About this exercise >>
Could you show all lines in the entries below that contain the string "esito"?

** Data provided follows **

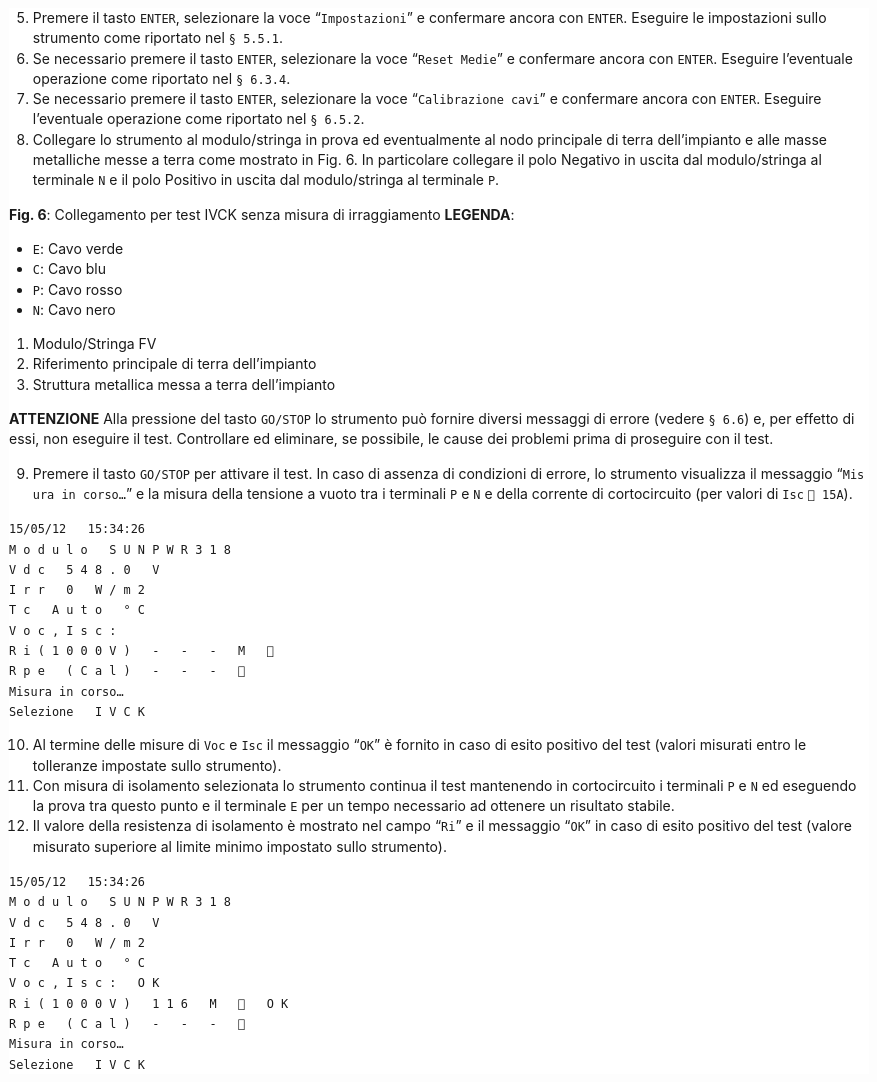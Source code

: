 5.  Premere il tasto `ENTER`, selezionare la voce “`Impostazioni`” e confermare ancora con `ENTER`. Eseguire le impostazioni sullo strumento come riportato nel `§ 5.5.1`.
6.  Se necessario premere il tasto `ENTER`, selezionare la voce “`Reset Medie`” e confermare ancora con `ENTER`. Eseguire l’eventuale operazione come riportato nel `§ 6.3.4`.
7.  Se necessario premere il tasto `ENTER`, selezionare la voce “`Calibrazione cavi`” e confermare ancora con `ENTER`. Eseguire l’eventuale operazione come riportato nel `§ 6.5.2`.
8.  Collegare lo strumento al modulo/stringa in prova ed eventualmente al nodo principale di terra dell’impianto e alle masse metalliche messe a terra come mostrato in Fig. 6. In particolare collegare il polo Negativo in uscita dal modulo/stringa al terminale `N` e il polo Positivo in uscita dal modulo/stringa al terminale `P`.

**Fig. 6**: Collegamento per test IVCK senza misura di irraggiamento
**LEGENDA**:
*   `E`: Cavo verde
*   `C`: Cavo blu
*   `P`: Cavo rosso
*   `N`: Cavo nero
1.  Modulo/Stringa FV
2.  Riferimento principale di terra dell’impianto
3.  Struttura metallica messa a terra dell’impianto

**ATTENZIONE**
Alla pressione del tasto `GO/STOP` lo strumento può fornire diversi messaggi di errore (vedere `§ 6.6`) e, per effetto di essi, non eseguire il test. Controllare ed eliminare, se possibile, le cause dei problemi prima di proseguire con il test.

9.  Premere il tasto `GO/STOP` per attivare il test. In caso di assenza di condizioni di errore, lo strumento visualizza il messaggio “`Misura in corso…`” e la misura della tensione a vuoto tra i terminali `P` e `N` e della corrente di cortocircuito (per valori di `Isc` ` 15A`).

```
15/05/12   15:34:26
M o d u l o   S U N P W R 3 1 8
V d c   5 4 8 . 0   V
I r r   0   W / m 2
T c   A u t o   ° C
V o c , I s c :
R i ( 1 0 0 0 V )   -   -   -   M   
R p e   ( C a l )   -   -   -   
Misura in corso…
Selezione   I V C K
```

10. Al termine delle misure di `Voc` e `Isc` il messaggio “`OK`” è fornito in caso di esito positivo del test (valori misurati entro le tolleranze impostate sullo strumento).
11. Con misura di isolamento selezionata lo strumento continua il test mantenendo in cortocircuito i terminali `P` e `N` ed eseguendo la prova tra questo punto e il terminale `E` per un tempo necessario ad ottenere un risultato stabile.
12. Il valore della resistenza di isolamento è mostrato nel campo “`Ri`” e il messaggio “`OK`” in caso di esito positivo del test (valore misurato superiore al limite minimo impostato sullo strumento).

```
15/05/12   15:34:26
M o d u l o   S U N P W R 3 1 8
V d c   5 4 8 . 0   V
I r r   0   W / m 2
T c   A u t o   ° C
V o c , I s c :   O K
R i ( 1 0 0 0 V )   1 1 6   M      O K
R p e   ( C a l )   -   -   -   
Misura in corso…
Selezione   I V C K
```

** End of Data provided **

Response area >>
10. Al termine delle misure di `Voc` e `Isc` il messaggio “`OK`” è fornito in caso di esito positivo del test (valori misurati entro le tolleranze impostate sullo strumento).
12. Il valore della resistenza di isolamento è mostrato nel campo “`Ri`” e il messaggio “`OK`” in caso di esito positivo del test (valore misurato superiore al limite minimo impostato sullo strumento).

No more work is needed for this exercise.